:: Task goal ::
Hunt through the entries for the word "from" and copy each line in which it appears.

:: Saved entries ::
┌────────

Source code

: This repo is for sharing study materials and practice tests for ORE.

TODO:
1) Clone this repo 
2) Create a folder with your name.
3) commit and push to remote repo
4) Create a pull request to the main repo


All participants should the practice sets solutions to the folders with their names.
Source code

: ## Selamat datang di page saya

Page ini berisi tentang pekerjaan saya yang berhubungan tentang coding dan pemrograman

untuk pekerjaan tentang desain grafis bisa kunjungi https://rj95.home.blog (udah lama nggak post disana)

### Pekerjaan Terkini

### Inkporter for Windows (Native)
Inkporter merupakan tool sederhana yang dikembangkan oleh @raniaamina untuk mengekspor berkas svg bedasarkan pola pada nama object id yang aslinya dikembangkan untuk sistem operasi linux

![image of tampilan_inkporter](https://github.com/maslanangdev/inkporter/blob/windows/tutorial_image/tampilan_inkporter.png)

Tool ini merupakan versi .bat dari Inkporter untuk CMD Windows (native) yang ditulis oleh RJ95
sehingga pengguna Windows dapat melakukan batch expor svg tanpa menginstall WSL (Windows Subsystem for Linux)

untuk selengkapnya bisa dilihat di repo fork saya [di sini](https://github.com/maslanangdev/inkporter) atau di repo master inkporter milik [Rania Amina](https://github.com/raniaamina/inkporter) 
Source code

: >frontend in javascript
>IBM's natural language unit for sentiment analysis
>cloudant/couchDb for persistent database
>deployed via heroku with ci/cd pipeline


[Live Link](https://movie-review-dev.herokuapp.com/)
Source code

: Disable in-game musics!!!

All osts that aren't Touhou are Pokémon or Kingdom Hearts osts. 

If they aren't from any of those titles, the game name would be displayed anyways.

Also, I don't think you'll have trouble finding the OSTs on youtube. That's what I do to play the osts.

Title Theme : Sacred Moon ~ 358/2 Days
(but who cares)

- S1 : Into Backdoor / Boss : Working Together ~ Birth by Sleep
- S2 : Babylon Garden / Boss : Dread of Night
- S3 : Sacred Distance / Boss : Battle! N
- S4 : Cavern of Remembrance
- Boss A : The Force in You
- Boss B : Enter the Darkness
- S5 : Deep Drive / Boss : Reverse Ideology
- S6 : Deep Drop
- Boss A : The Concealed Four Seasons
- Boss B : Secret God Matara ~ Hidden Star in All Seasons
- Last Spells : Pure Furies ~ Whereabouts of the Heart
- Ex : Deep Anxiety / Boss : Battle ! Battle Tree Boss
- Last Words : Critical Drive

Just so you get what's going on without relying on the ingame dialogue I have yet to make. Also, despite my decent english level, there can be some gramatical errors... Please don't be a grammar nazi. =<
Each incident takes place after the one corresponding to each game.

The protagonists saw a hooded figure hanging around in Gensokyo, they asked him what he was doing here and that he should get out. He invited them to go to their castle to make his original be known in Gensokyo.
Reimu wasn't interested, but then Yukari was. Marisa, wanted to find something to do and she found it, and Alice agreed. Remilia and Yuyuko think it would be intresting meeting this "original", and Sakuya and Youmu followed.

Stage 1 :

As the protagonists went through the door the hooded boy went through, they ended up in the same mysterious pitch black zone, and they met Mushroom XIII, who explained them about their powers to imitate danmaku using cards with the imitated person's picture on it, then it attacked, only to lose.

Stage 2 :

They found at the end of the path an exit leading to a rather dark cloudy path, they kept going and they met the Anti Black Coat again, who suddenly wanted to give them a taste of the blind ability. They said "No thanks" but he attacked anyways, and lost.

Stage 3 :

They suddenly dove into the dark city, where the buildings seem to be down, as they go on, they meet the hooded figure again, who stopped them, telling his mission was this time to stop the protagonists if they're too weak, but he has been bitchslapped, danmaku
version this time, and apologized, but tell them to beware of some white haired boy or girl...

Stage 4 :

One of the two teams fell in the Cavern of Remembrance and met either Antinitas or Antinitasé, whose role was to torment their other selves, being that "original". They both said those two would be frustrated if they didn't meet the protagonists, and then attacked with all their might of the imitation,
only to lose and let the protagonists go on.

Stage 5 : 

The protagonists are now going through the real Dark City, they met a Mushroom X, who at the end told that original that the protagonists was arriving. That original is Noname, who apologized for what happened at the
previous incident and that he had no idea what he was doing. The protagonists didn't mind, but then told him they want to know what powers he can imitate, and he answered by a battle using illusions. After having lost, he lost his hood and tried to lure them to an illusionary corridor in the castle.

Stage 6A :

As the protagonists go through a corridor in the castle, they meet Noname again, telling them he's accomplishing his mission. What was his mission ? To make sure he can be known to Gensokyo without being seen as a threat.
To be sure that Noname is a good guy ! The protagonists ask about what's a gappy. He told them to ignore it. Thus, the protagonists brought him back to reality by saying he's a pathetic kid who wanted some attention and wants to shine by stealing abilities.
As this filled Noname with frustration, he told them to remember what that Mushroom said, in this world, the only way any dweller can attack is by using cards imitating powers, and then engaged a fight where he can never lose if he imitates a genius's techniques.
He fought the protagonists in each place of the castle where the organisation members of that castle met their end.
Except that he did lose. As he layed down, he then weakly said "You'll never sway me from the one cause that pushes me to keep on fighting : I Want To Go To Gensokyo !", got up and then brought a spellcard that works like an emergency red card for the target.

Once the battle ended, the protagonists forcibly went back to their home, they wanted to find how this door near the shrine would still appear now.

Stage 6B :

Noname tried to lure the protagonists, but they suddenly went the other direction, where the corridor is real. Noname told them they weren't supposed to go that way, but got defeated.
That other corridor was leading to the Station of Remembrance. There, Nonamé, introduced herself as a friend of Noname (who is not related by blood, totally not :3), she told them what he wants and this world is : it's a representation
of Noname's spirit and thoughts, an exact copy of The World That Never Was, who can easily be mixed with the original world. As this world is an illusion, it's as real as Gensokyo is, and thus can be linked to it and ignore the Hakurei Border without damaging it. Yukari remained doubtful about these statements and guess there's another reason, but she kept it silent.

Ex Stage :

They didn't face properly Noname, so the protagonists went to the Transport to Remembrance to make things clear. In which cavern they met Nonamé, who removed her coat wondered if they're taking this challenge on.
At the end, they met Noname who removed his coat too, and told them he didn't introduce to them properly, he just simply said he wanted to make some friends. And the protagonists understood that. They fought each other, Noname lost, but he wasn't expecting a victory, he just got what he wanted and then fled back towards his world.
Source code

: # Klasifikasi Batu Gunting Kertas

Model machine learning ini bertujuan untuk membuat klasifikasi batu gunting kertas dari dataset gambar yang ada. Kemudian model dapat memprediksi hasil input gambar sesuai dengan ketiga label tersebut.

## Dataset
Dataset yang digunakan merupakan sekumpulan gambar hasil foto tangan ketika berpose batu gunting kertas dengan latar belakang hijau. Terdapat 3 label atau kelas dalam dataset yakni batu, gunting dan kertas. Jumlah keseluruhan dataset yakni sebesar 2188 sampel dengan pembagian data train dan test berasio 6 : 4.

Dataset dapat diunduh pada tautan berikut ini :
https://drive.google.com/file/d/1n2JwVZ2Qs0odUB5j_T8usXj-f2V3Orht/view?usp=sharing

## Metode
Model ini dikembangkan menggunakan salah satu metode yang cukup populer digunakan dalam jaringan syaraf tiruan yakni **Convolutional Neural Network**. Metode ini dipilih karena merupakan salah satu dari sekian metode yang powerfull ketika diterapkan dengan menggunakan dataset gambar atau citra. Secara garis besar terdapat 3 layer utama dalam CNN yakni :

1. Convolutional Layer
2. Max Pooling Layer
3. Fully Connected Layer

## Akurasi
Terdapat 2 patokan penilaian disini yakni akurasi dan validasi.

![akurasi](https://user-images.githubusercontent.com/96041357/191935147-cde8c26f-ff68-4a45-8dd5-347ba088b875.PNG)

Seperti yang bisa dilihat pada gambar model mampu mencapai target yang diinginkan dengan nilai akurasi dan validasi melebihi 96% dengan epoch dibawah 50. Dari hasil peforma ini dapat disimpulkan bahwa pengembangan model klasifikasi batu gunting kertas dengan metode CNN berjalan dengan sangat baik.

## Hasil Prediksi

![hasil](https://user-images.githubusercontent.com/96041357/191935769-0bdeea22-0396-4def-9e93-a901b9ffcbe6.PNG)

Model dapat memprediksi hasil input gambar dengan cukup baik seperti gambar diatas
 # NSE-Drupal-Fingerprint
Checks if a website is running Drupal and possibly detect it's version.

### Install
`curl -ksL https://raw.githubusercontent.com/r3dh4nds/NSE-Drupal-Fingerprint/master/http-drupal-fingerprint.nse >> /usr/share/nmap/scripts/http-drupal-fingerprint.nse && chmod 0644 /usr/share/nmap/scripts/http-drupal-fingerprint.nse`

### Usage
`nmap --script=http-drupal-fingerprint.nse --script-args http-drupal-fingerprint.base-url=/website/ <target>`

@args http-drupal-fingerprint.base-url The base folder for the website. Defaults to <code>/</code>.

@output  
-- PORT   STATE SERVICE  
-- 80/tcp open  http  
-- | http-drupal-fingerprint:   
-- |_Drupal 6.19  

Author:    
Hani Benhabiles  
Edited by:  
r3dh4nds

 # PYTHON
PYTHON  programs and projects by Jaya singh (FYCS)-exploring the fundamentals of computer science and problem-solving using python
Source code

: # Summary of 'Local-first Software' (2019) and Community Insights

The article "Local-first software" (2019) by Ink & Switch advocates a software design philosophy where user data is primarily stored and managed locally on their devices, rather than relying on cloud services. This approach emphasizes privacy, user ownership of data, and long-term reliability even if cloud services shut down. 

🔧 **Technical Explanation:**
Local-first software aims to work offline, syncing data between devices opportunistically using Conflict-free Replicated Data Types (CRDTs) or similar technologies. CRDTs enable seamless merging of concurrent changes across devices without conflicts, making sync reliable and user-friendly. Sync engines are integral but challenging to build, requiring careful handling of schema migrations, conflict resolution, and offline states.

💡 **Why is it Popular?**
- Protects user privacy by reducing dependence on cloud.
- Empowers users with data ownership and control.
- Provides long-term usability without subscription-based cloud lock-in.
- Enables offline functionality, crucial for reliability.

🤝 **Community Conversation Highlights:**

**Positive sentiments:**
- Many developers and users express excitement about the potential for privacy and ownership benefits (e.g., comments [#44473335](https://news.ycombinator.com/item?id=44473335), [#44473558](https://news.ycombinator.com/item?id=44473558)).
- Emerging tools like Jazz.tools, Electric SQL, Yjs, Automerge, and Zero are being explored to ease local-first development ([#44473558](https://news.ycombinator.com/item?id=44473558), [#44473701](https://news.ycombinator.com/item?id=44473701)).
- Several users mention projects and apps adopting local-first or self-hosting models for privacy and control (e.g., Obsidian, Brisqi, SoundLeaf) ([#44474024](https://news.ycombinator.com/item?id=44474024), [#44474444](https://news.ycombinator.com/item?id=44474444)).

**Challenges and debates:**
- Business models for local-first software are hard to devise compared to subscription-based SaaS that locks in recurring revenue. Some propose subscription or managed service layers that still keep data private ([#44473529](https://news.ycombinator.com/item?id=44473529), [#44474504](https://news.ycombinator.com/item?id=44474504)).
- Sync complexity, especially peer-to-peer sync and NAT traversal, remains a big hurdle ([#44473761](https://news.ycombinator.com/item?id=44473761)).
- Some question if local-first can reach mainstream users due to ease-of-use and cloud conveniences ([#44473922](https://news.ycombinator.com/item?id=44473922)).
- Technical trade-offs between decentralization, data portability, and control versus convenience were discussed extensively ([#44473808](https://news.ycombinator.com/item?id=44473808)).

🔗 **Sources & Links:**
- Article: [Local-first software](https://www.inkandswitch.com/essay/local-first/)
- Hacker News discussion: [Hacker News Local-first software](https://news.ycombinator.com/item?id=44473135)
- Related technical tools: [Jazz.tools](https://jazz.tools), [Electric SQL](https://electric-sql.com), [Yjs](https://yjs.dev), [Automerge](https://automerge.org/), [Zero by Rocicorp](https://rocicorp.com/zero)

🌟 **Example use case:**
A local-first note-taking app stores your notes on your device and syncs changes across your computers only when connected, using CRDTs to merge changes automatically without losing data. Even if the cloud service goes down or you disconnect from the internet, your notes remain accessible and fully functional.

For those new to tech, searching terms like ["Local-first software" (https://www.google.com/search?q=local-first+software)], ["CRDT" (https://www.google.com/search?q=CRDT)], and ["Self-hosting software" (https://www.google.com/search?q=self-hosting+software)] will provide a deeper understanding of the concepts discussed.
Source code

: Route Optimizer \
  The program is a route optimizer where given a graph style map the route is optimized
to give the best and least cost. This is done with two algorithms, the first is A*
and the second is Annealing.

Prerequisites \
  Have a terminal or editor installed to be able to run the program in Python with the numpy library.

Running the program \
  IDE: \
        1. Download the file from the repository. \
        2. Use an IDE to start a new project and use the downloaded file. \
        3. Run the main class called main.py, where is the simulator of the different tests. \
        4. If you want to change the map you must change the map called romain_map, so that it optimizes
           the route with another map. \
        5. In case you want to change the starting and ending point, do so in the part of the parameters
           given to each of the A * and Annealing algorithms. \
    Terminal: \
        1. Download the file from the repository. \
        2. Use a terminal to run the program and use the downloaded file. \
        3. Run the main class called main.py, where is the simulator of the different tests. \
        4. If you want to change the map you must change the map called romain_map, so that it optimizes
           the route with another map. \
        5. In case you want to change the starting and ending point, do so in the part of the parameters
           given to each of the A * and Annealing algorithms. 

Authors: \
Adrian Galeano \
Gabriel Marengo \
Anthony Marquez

└────────

:: Answer ::
If they aren't from any of those titles, the game name would be displayed anyways.
Except that he did lose. As he layed down, he then weakly said "You'll never sway me from the one cause that pushes me to keep on fighting : I Want To Go To Gensokyo !", got up and then brought a spellcard that works like an emergency red card for the target.
A local-first note-taking app stores your notes on your device and syncs changes across your computers only when connected, using CRDTs to merge changes automatically without losing data. Even if the cloud service goes down or you disconnect from the internet, your notes remain accessible and fully functional.
        1. Download the file from the repository. \
        1. Download the file from the repository. \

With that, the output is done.